Psychological thriller is one of my favourite genres and this book promises to be both suspenseful and scary.

Release date: 16 May

Queer City by Peter Ackroyd

Ackroyd, preeminent chronicler of London, looks at the metropolis through the history and experiences of its gay population, from the Romans to the present day.

I’m always eager to learn more about London and this ‘hidden history’ sounds fascinating and intriguing.

Release date: 25 May

House of Names by Colm Tóibín

On the day of his daughter’s wedding, Agamemnon orders her sacrifice. His daughter is led to her death, and Agamemnon leads his army into battle, where he is rewarded with glorious victory.
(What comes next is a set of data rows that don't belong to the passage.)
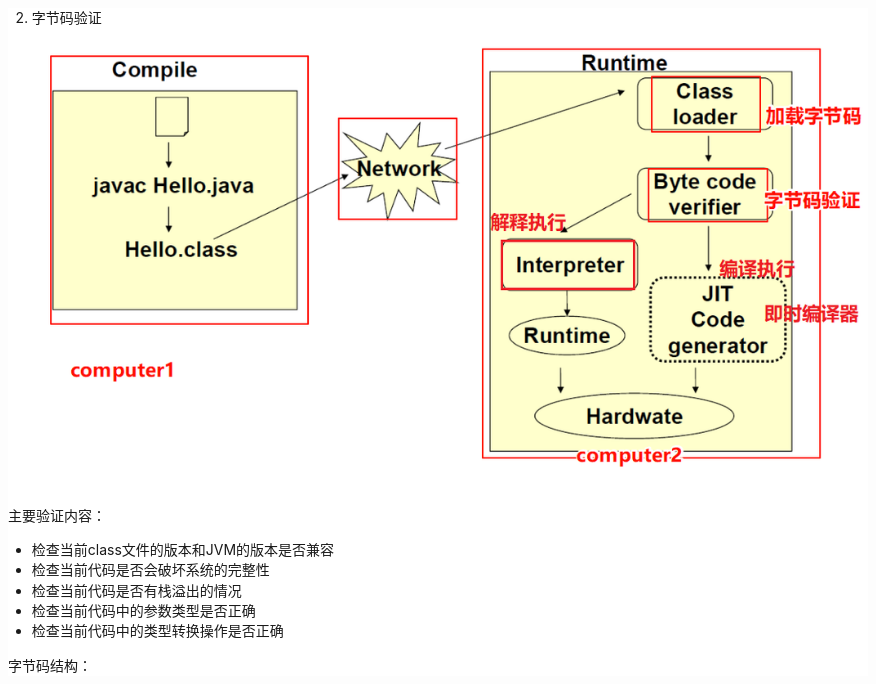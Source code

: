 

2. 字节码验证

   ![image-20240909102738038](image\image-20240909102738038.png)

主要验证内容：

- 检查当前class文件的版本和JVM的版本是否兼容
- 检查当前代码是否会破坏系统的完整性
- 检查当前代码是否有栈溢出的情况
- 检查当前代码中的参数类型是否正确
- 检查当前代码中的类型转换操作是否正确

字节码结构：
Three years later, he returns home to discover his murderous action has set the entire family on a path of violence.

This is a retelling of an ancient Greek myth, a book that promises to be dramatic and bloody.

Release date: 18 May

Beneath a Scarlet Sky by Mark Sullivan

Pino Lella is a normal Italian teenager; he wants nothing to do with the war or the Nazis. But when his family home is destroyed, he joins an underground railroad helping Jews escape over the Alps.

This novel is based on the true story of a forgotten hero and has been billed for fans of All the Light We Cannot See.

Release date: 1 May

Assassin’s Fate by Robin Hobb

This is the final book in the Fitz and the Fool trilogy, and the ninth book featuring Fitzchivalry Farseer.

Hobb is an incredible fantasy writer and her books are some of the best I’ve ever read, so I can’t wait to get my hands on this one.